------ Records to process ------

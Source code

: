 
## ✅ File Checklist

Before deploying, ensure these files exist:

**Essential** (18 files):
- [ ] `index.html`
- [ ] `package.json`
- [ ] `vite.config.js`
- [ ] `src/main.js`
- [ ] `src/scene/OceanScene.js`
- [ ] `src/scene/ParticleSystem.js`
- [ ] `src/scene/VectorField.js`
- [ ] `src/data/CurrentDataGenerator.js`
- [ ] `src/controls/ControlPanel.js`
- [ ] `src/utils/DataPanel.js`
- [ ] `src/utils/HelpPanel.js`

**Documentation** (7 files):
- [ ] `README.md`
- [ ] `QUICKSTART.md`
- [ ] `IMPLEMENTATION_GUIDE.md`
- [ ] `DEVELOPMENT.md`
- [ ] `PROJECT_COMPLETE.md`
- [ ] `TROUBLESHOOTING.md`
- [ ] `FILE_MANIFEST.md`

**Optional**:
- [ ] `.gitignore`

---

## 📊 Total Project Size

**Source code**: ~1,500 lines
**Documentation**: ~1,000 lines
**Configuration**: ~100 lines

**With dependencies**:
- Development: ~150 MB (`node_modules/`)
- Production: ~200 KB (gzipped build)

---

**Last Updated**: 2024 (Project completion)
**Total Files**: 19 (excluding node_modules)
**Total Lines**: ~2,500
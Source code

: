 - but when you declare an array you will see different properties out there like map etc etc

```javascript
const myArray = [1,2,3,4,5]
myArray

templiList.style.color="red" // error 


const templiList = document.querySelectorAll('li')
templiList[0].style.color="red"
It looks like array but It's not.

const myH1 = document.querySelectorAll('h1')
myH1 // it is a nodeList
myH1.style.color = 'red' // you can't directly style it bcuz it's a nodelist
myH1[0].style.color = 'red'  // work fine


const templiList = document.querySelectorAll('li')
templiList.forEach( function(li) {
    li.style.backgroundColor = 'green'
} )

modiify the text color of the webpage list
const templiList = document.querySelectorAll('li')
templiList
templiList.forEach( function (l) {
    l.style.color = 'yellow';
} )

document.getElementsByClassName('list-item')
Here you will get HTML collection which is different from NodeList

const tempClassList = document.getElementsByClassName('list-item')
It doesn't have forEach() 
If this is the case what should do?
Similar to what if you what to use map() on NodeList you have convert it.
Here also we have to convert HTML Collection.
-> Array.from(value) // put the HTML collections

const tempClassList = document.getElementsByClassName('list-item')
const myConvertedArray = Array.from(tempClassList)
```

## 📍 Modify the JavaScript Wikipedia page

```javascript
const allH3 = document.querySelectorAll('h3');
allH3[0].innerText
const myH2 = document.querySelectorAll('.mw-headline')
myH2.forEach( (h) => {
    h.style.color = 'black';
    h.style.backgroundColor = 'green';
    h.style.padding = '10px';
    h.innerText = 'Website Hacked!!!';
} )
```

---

------

### Task details
Where the string "have" turns up in a line of the data above, copy that whole line.

### Answer for this exercise
It doesn't have forEach() 
Similar to what if you what to use map() on NodeList you have convert it.
Here also we have to convert HTML Collection.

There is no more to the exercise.